A recent survey in British Columbia suggests most residents are opposed to COVID-19 surcharges in the economic aftermath of the pandemic.
The survey, by Insights West, found that 62 percent are opposed but also 75 percent think things will cost more overall as the economy opens up.
Insights West is a full-service marketing research firm based in Vancouver.
Steve Mossop, President of Insights West, said consumer sentiment in BC has shifted to hyper-localization and support of businesses that are part of the local economy.
“Small and medium-sized businesses have been disproportionately affected by the pandemic, putting them front and centre in the media spotlight. And while consumers are not willing to pay for COVID-19 specific surcharges, there is an overall expectation that things will cost more, and there seems to be a willingness to accept this,” he said.
“I was quite surprised (but the survey findings). I really thought there would be support because all along we’ve seen support in previous polls that we’ve done about supporting your local businesses, BC businesses, neighbourhood businesses.
“We have to expect higher prices, that’s the reality. But I think what happened is we have opposition to the label ‘surcharge’. I think maybe that’s it. It’s the labelling. If you think back to our conditioning as consumers back to not that long ago when fuel was going sky high and airplane surcharges on plane tickets and BC ferries and different other transporting industries, there was a huge backlash and people just wouldn’t accept it. The mistake that airlines made is they labelled it and made people think about it and look at it. Maybe the lesson learned here is they should have just raised their prices. These things cost money.”
Mossop said there’s also a misperception of the word surcharge. People were calling it a tax. And we all know how people these days associate with that word.
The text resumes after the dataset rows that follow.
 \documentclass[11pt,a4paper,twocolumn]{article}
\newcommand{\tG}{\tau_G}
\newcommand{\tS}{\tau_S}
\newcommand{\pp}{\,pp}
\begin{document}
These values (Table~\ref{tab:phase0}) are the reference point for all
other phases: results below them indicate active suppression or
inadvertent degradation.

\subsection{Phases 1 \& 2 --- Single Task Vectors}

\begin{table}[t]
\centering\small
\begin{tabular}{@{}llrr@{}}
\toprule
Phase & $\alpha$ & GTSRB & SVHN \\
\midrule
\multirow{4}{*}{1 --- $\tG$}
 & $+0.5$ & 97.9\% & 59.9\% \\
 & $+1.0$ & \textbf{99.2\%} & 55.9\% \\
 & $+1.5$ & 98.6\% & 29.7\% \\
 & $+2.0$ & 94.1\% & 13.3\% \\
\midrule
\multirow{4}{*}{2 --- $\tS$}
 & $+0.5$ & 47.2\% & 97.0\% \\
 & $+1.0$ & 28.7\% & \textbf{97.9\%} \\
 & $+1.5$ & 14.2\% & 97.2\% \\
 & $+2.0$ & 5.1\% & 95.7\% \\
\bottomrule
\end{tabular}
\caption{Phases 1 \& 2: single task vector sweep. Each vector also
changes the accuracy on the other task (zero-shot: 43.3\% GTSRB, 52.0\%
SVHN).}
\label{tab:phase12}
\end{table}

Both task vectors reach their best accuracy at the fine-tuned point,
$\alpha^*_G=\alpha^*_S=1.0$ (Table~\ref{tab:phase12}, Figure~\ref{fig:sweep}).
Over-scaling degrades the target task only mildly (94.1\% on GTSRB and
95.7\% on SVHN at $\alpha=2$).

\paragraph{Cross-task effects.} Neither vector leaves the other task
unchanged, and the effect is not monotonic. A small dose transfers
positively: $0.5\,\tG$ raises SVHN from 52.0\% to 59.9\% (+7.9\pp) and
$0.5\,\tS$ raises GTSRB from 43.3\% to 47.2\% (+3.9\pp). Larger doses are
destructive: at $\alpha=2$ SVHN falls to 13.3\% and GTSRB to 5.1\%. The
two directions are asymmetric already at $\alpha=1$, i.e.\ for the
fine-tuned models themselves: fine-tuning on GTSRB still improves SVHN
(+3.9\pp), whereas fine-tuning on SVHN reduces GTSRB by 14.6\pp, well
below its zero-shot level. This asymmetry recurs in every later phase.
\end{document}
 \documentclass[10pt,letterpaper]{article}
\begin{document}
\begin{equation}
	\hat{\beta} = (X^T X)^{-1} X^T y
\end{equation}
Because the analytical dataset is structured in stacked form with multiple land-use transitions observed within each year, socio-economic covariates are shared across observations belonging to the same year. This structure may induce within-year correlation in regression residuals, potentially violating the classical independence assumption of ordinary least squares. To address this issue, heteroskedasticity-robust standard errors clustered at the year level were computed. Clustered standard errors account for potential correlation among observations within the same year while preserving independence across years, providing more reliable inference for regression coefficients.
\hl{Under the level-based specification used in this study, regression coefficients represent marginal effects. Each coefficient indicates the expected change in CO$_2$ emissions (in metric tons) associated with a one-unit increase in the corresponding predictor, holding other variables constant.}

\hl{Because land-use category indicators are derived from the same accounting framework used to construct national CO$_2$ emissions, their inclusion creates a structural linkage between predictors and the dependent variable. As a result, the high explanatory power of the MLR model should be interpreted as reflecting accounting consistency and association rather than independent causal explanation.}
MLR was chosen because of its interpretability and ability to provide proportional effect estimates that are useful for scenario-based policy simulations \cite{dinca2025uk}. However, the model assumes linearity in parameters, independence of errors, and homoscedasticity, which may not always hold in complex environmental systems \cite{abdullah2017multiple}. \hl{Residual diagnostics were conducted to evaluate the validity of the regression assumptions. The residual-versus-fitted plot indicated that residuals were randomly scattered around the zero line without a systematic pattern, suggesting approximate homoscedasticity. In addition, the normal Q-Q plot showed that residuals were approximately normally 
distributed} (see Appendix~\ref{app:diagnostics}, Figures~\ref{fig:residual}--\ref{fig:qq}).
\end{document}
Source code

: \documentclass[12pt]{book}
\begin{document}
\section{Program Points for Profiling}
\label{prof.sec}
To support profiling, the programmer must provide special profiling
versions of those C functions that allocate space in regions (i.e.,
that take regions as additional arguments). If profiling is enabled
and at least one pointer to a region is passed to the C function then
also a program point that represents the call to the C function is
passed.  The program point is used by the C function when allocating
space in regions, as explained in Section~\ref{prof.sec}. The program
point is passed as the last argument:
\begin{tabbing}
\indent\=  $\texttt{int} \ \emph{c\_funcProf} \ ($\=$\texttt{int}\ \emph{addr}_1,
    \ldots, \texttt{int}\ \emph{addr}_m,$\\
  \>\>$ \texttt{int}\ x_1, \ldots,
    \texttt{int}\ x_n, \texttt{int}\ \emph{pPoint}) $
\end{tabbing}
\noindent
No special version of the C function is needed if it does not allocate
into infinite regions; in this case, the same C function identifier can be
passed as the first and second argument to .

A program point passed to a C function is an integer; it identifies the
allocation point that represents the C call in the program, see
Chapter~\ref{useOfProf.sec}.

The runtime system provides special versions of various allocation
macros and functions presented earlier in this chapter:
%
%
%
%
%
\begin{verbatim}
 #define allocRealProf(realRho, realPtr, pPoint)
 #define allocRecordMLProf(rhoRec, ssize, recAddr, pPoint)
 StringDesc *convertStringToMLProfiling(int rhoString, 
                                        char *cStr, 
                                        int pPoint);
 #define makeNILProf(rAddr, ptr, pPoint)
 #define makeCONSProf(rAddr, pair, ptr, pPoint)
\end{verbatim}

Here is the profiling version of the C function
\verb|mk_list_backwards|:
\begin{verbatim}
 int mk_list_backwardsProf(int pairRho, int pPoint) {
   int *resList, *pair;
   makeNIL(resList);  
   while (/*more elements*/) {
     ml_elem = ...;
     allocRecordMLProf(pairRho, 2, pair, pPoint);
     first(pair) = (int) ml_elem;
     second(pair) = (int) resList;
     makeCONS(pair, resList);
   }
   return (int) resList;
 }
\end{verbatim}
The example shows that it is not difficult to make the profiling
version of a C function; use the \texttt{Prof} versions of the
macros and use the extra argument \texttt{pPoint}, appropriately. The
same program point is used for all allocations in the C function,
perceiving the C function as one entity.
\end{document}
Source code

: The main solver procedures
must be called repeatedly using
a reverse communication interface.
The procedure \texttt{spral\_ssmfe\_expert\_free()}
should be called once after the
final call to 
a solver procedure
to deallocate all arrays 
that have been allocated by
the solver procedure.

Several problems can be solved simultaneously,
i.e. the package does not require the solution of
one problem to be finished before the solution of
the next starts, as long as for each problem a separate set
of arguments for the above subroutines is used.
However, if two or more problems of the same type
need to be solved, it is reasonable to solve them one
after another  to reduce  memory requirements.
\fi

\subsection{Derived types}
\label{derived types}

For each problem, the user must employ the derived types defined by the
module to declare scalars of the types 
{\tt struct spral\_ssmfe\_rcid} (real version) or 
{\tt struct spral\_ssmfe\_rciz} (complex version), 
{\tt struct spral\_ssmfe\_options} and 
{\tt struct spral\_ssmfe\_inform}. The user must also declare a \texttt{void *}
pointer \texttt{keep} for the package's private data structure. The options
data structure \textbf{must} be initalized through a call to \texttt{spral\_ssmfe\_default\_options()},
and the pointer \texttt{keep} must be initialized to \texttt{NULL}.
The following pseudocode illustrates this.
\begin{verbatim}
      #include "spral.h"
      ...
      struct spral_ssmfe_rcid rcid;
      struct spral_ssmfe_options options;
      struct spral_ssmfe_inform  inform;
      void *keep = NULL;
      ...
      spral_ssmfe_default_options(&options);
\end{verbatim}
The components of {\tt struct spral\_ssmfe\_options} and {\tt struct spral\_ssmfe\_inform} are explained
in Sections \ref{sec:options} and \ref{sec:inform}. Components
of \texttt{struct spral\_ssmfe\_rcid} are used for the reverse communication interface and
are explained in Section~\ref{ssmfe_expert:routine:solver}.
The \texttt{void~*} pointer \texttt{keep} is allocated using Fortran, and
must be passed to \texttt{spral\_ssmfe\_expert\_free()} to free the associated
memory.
Here are some of the key highlights according to the survey:
37 percent of British Columbians are ‘strongly opposed’ to surcharges and 25 percent are ‘somewhat opposed’. Younger residents (18-34 years) are less opposed (52 percent) than older residents (63 percent among those 35-54 and 65 percent among those 55+);
Opposition lessens depending on the sector in question, however, as some industries appear to be seen as more justified in putting these surcharges in place. Hair salons are at the top of the list, with a slim majority (51 percent) within the province supporting surcharges, with support for restaurants (47 percent) and other small businesses (46 percent) not far behind;
While a large minority is also sympathetic to the concept of surcharges for other personal health service providers (44 percent), and other service providers (42 percent), opposition is firmly entrenched when it comes to large chain retailers (only 20 per cent support and 75 percent oppose) doing the same thing;
Younger residents (18-34) are much more supportive than older residents for these surcharges when it comes to hair salons, restaurants and other small, non-chain retailers, as support levels are 10-20 points higher, perhaps because this segment is far more likely to be employed in these sectors and a higher level of empathy exists;
75 percent believe that once the Canadian and local economy opens up more fully we can expect higher inflation. This belief is split between 33 percent who expect ‘a lot higher inflation’, and 42 percent who feel there will be ‘a little higher inflation’. Only five percent believe we will enter into a post-pandemic era of deflation;
64 percent agree that ‘we will have to accept that we will have to pay more in the future for many products and services’, including 17 percent who ‘agree strongly’, and 47 percent who ‘agree somewhat’;
There is strong agreement about actively trying to buy from businesses that form part of the local neighbourhood (79 percent), BC businesses (81 percent) and Canadian businesses (82 percent); and
There is also a strong desire to avoid businesses who have reportedly been unfair to their employees as part of the response to the pandemic, as 63 percent of BC residents agree with this.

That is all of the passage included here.